## ACTIVITY
Each record is to be transcribed in full and exactly.

Stored data entries
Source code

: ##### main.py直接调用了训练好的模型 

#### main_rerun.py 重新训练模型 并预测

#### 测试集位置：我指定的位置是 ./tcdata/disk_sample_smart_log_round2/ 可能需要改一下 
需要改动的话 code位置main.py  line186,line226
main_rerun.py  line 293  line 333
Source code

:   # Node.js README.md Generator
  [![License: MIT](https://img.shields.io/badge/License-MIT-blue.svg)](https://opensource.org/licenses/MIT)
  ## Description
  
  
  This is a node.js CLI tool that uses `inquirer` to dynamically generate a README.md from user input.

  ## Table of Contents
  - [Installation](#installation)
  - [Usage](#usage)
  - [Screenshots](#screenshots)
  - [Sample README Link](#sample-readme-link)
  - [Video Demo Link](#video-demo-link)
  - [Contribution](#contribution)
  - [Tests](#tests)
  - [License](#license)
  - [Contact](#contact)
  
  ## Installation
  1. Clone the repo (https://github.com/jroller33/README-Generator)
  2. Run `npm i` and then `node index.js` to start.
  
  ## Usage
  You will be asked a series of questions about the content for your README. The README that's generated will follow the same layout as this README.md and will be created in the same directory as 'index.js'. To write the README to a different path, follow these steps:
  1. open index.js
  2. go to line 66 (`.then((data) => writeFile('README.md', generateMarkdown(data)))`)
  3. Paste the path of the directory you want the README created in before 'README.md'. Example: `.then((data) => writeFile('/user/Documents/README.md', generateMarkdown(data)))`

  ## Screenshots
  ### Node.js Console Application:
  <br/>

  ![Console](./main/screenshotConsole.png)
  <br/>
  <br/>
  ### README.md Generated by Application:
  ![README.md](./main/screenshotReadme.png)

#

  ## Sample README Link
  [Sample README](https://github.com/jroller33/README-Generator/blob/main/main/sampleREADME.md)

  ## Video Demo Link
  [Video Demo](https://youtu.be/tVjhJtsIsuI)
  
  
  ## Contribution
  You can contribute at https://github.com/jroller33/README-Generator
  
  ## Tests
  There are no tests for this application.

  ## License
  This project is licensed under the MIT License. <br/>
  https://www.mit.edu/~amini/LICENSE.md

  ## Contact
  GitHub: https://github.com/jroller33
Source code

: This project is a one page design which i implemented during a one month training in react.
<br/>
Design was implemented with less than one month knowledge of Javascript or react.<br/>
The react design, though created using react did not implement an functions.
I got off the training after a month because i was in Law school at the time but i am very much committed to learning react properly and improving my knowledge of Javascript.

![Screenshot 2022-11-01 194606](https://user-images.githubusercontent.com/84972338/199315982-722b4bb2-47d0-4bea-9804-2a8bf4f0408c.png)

## SOLUTION TO THIS EXERCISE
Source code

: ##### main.py直接调用了训练好的模型 

#### main_rerun.py 重新训练模型 并预测

#### 测试集位置：我指定的位置是 ./tcdata/disk_sample_smart_log_round2/ 可能需要改一下 
需要改动的话 code位置main.py  line186,line226
main_rerun.py  line 293  line 333
Source code

:   # Node.js README.md Generator
  [![License: MIT](https://img.shields.io/badge/License-MIT-blue.svg)](https://opensource.org/licenses/MIT)
  ## Description
  
  
  This is a node.js CLI tool that uses `inquirer` to dynamically generate a README.md from user input.

  ## Table of Contents
  - [Installation](#installation)
  - [Usage](#usage)
  - [Screenshots](#screenshots)
  - [Sample README Link](#sample-readme-link)
  - [Video Demo Link](#video-demo-link)
  - [Contribution](#contribution)
  - [Tests](#tests)
  - [License](#license)
  - [Contact](#contact)
  
  ## Installation
  1. Clone the repo (https://github.com/jroller33/README-Generator)
  2. Run `npm i` and then `node index.js` to start.
  
  ## Usage
  You will be asked a series of questions about the content for your README. The README that's generated will follow the same layout as this README.md and will be created in the same directory as 'index.js'. To write the README to a different path, follow these steps:
  1. open index.js
  2. go to line 66 (`.then((data) => writeFile('README.md', generateMarkdown(data)))`)
  3. Paste the path of the directory you want the README created in before 'README.md'. Example: `.then((data) => writeFile('/user/Documents/README.md', generateMarkdown(data)))`

  ## Screenshots
  ### Node.js Console Application:
  <br/>

  ![Console](./main/screenshotConsole.png)
  <br/>
  <br/>
  ### README.md Generated by Application:
  ![README.md](./main/screenshotReadme.png)

#

  ## Sample README Link
  [Sample README](https://github.com/jroller33/README-Generator/blob/main/main/sampleREADME.md)

  ## Video Demo Link
  [Video Demo](https://youtu.be/tVjhJtsIsuI)
  
  
  ## Contribution
  You can contribute at https://github.com/jroller33/README-Generator
  
  ## Tests
  There are no tests for this application.

  ## License
  This project is licensed under the MIT License. <br/>
  https://www.mit.edu/~amini/LICENSE.md

  ## Contact
  GitHub: https://github.com/jroller33
Source code

: This project is a one page design which i implemented during a one month training in react.
<br/>
Design was implemented with less than one month knowledge of Javascript or react.<br/>
The react design, though created using react did not implement an functions.
I got off the training after a month because i was in Law school at the time but i am very much committed to learning react properly and improving my knowledge of Javascript.

![Screenshot 2022-11-01 194606](https://user-images.githubusercontent.com/84972338/199315982-722b4bb2-47d0-4bea-9804-2a8bf4f0408c.png)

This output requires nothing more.